La deriva della frammentazione categoriale è dal punto di vista organizzativo il pericolo principale per la capacità della CGIL di affrontare con la sua autonomia lo scontro generale e il confronto con il padronato e i governi.

L’altro pericolo è il leaderismo esasperato, il ricorso a primarie dove si incorona il leader, la riduzione di ogni forma di collegialità e di democrazia partecipata presente nella politica e che si manifesta in una società nella quale i corpi intermedi, in primo luogo i partiti, hanno perso il proprio ruolo e prevalgono l’individualismo e il rapporto diretto tra “capi” e base.

E’ il rovesciamento delle dinamiche di base e partecipative che sono a fondamento anche della nostra esperienza sindacale. Per questo dobbiamo implementare regole e comportamenti che rafforzino la collegialità dei gruppi dirigenti, a tutti i livelli, superando l’anomalia di costanti riunioni di segretari generali che, di fatto, esautorano gli organismi dirigenti statutari.

Oggi Lavoro Società, area programmatica della sinistra sindacale confederale in CGIL, è parte ed erede del pluralismo programmatico, dopo il formale scioglimento delle componenti di partito. Infatti con le varie denominazioni assunte a partire dal congresso del ’91, si è data continuità a una aggregazione programmatica nelle forme più significative, portando un utile e importante contributo alla dialettica e al confronto delle idee. Questa tendenza organizzata in aree programmatiche – prima tra tutte Democrazia Consiliare nel 1984 e poi Charta 90 e, successivamente, in aree programmatiche congressuali con Essere Sindacato, Alternativa Sindacale e Lavoro Società-Cambiare Rotta – ha contribuito alla ricostruzione e rivisitazione della linea politica dell’organizzazione. Nomi e definizioni organizzate collettivamente che hanno sempre corrisposto a passaggi di natura programmatica - avendo come riferimento il merito sindacale, l’articolazione di idee e non altro - e di allargamento delle soggettività coinvolte. Dal 2006 con la convergenza su contenuti programmatici facciamo parte della maggioranza congressuale e ci siamo assunti le responsabilità di governo politico unitario della CGIL.

Il rafforzamento dei percorsi unitari – che vogliamo confermare nella preparazione del XVIII congresso – si qualificano nel confronto dialettico tra le diverse posizioni e nella ricerca di punti di avanzati di sintesi in ambito confederale, ai sensi dello Statuto.

La definizione programmatica e strategica, le scelte politiche, sociali, rivendicative e contrattuali saranno il terreno sul quale si determinerà la qualità del confronto congressuale, ma le scelte organizzative dovranno essere coerenti con l’impianto del Congresso stesso e con la natura programmatica della CGIL.
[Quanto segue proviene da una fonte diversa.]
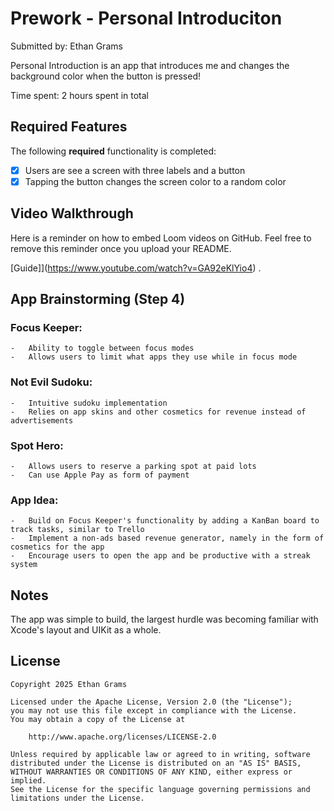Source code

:# Prework - Personal Introduciton 

Submitted by: Ethan Grams 

Personal Introduction is an app that introduces me and changes the background color when the button is pressed! 

Time spent: 2 hours spent in total

## Required Features

The following **required** functionality is completed:

- [x] Users are see a screen with three labels and a button
- [x] Tapping the button changes the screen color to a random color
 
## Video Walkthrough

Here is a reminder on how to embed Loom videos on GitHub. Feel free to remove this reminder once you upload your README. 

[Guide]](https://www.youtube.com/watch?v=GA92eKlYio4) .

## App Brainstorming (Step 4)

### Focus Keeper:
    -   Ability to toggle between focus modes
    -   Allows users to limit what apps they use while in focus mode

### Not Evil Sudoku:
    -   Intuitive sudoku implementation 
    -   Relies on app skins and other cosmetics for revenue instead of advertisements 

### Spot Hero:
    -   Allows users to reserve a parking spot at paid lots 
    -   Can use Apple Pay as form of payment 

### App Idea:
    -   Build on Focus Keeper's functionality by adding a KanBan board to track tasks, similar to Trello
    -   Implement a non-ads based revenue generator, namely in the form of cosmetics for the app
    -   Encourage users to open the app and be productive with a streak system

## Notes

The app was simple to build, the largest hurdle was becoming familiar with Xcode's layout and UIKit as a whole.

## License

    Copyright 2025 Ethan Grams 

    Licensed under the Apache License, Version 2.0 (the "License");
    you may not use this file except in compliance with the License.
    You may obtain a copy of the License at

        http://www.apache.org/licenses/LICENSE-2.0

    Unless required by applicable law or agreed to in writing, software
    distributed under the License is distributed on an "AS IS" BASIS,
    WITHOUT WARRANTIES OR CONDITIONS OF ANY KIND, either express or implied.
    See the License for the specific language governing permissions and
    limitations under the License.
Il regolamento con il quale si avvieranno e si determineranno i tempi e le modalità di svolgimento del congresso deve contenere elementi innovativi – soprattutto in tema di pieno coinvolgimento di iscritte/i, lavoratrici/lavoratori – tali da prefigurare un congresso unitario, dialettico, partecipato e di confronto democratico reale all’altezza della situazione.
Il problema non è come si vota, ma come si coinvolgono gli iscritti in un percorso di democrazia compiuta, come si discute e ci si confronta, e come si individuano coloro che andranno a costituire la platea congressuale; saremo in grado di organizzare il confronto congressuale senza trasformarlo in una conta come talvolta nel passato e di coniugare la massima unità programmatica con la massima rappresentazione a tutti i livelli dei pluralismi presenti nell’organizzazione.